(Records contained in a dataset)
- - -

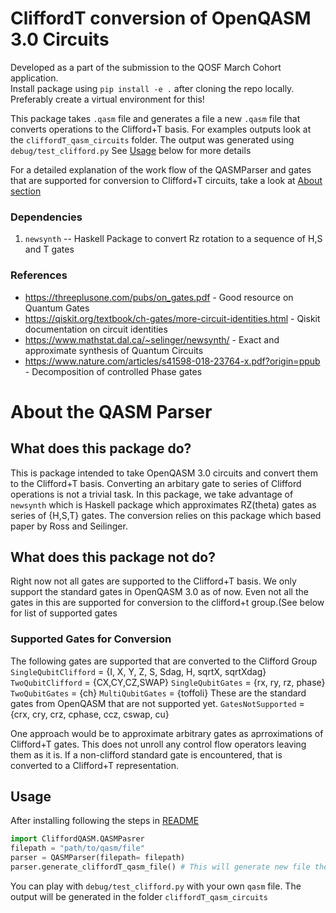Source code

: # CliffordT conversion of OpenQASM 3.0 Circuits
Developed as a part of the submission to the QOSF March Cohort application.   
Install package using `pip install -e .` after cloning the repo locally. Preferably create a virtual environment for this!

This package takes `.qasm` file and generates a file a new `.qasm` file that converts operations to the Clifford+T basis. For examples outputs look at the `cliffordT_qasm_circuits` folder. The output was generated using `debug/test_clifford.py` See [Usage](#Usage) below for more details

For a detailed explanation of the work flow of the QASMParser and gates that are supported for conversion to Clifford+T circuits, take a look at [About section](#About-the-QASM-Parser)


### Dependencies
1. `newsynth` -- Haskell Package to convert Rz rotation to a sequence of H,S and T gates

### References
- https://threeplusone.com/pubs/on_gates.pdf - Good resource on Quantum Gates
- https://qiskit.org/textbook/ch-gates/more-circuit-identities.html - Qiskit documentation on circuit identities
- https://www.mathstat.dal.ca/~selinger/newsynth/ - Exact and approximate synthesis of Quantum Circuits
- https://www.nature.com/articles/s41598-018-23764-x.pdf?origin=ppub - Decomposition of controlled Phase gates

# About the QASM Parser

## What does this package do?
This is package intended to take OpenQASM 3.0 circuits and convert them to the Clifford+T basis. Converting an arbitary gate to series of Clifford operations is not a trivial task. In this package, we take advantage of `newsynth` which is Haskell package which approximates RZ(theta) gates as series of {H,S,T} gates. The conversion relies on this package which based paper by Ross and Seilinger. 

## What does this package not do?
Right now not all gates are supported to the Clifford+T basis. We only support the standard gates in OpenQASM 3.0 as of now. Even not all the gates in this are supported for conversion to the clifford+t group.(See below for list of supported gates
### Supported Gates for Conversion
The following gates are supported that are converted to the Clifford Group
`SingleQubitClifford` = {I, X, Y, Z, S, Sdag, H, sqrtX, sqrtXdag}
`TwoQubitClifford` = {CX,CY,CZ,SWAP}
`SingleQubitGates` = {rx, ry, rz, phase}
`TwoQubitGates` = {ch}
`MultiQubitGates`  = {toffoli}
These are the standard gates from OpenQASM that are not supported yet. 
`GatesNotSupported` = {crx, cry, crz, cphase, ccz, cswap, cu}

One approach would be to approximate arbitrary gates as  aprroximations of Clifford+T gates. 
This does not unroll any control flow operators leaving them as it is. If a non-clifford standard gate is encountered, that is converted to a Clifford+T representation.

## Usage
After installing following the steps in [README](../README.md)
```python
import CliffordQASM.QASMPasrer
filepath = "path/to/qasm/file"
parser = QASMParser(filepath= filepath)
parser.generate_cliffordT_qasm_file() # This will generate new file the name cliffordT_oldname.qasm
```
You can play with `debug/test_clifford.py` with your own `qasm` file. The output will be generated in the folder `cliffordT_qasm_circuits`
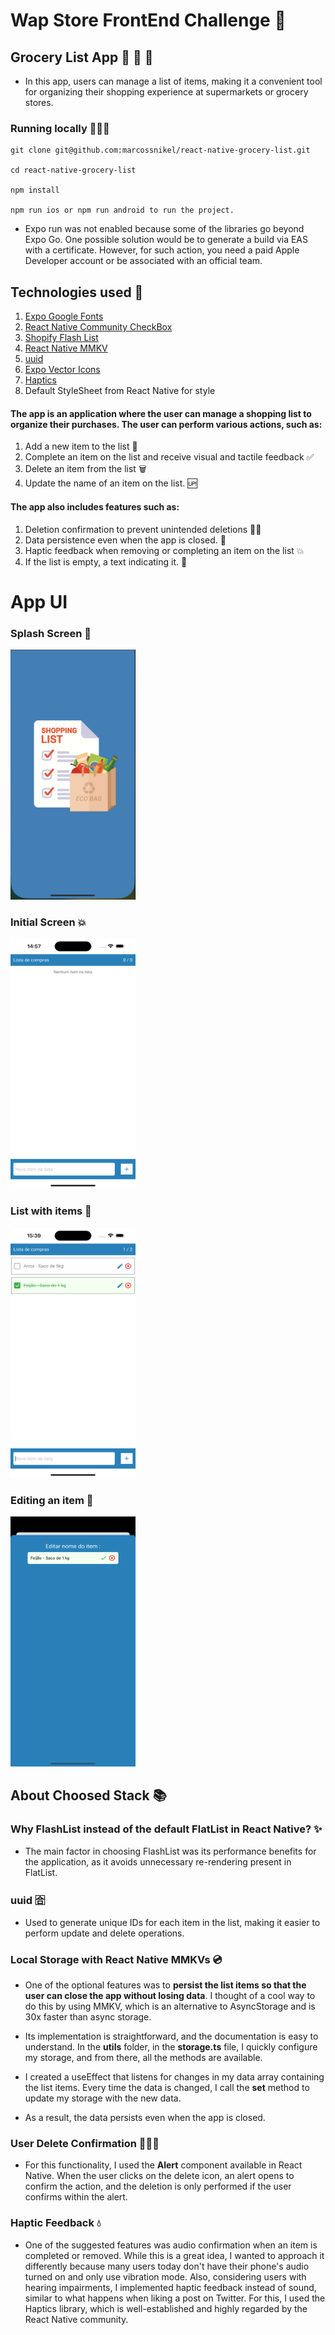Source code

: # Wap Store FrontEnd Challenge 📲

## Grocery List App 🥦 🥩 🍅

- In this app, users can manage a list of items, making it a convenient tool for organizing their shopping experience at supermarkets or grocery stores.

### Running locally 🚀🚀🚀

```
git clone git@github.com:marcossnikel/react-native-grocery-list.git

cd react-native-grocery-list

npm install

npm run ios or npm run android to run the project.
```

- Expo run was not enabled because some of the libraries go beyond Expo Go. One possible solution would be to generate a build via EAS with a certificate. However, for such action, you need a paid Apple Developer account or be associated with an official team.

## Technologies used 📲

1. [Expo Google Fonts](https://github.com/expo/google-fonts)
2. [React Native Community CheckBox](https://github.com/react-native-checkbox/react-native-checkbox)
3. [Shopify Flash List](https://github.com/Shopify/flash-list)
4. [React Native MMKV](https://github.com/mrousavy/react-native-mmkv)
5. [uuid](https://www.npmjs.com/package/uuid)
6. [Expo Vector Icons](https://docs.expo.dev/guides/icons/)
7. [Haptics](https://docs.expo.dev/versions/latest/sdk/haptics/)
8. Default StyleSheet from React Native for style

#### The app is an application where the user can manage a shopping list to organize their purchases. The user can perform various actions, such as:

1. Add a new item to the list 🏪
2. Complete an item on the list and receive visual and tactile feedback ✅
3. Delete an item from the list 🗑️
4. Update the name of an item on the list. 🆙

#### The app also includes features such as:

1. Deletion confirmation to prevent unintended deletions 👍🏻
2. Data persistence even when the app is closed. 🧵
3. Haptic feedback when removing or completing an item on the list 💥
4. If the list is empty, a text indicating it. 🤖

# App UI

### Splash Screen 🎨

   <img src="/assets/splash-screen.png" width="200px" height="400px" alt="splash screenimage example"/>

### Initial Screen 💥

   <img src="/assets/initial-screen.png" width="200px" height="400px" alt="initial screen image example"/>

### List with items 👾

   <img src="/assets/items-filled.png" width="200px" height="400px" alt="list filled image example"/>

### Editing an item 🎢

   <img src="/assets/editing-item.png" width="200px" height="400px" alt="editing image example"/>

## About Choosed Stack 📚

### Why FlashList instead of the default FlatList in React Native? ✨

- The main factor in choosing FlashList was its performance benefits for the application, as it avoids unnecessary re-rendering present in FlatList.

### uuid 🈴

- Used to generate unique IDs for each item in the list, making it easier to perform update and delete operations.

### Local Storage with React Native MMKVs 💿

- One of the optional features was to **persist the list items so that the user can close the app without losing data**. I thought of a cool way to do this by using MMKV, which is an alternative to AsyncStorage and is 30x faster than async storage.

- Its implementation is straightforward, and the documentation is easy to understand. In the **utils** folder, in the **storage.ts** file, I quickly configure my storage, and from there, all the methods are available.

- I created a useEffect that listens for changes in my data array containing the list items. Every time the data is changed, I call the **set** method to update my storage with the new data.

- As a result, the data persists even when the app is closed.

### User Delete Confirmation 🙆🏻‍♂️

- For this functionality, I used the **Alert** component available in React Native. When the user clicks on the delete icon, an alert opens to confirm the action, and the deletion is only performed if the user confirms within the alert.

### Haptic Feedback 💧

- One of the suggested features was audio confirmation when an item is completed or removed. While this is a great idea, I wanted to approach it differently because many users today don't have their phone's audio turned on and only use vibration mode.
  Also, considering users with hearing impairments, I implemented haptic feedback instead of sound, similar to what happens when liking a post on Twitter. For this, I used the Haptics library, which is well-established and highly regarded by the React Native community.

- - -

* [ASSIGNED TASK]:
Give back, exactly as written, the stretch from the line with "3. Delete an item from the list 🗑️" through the line with "- One of the optional", and no other lines from the records above.

* [ANSWER BOX]:
3. Delete an item from the list 🗑️
4. Update the name of an item on the list. 🆙

#### The app also includes features such as:

1. Deletion confirmation to prevent unintended deletions 👍🏻
2. Data persistence even when the app is closed. 🧵
3. Haptic feedback when removing or completing an item on the list 💥
4. If the list is empty, a text indicating it. 🤖

# App UI

### Splash Screen 🎨

   <img src="/assets/splash-screen.png" width="200px" height="400px" alt="splash screenimage example"/>

### Initial Screen 💥

   <img src="/assets/initial-screen.png" width="200px" height="400px" alt="initial screen image example"/>

### List with items 👾

   <img src="/assets/items-filled.png" width="200px" height="400px" alt="list filled image example"/>

### Editing an item 🎢

   <img src="/assets/editing-item.png" width="200px" height="400px" alt="editing image example"/>

## About Choosed Stack 📚

### Why FlashList instead of the default FlatList in React Native? ✨

- The main factor in choosing FlashList was its performance benefits for the application, as it avoids unnecessary re-rendering present in FlatList.

### uuid 🈴

- Used to generate unique IDs for each item in the list, making it easier to perform update and delete operations.

### Local Storage with React Native MMKVs 💿

- One of the optional features was to **persist the list items so that the user can close the app without losing data**. I thought of a cool way to do this by using MMKV, which is an alternative to AsyncStorage and is 30x faster than async storage.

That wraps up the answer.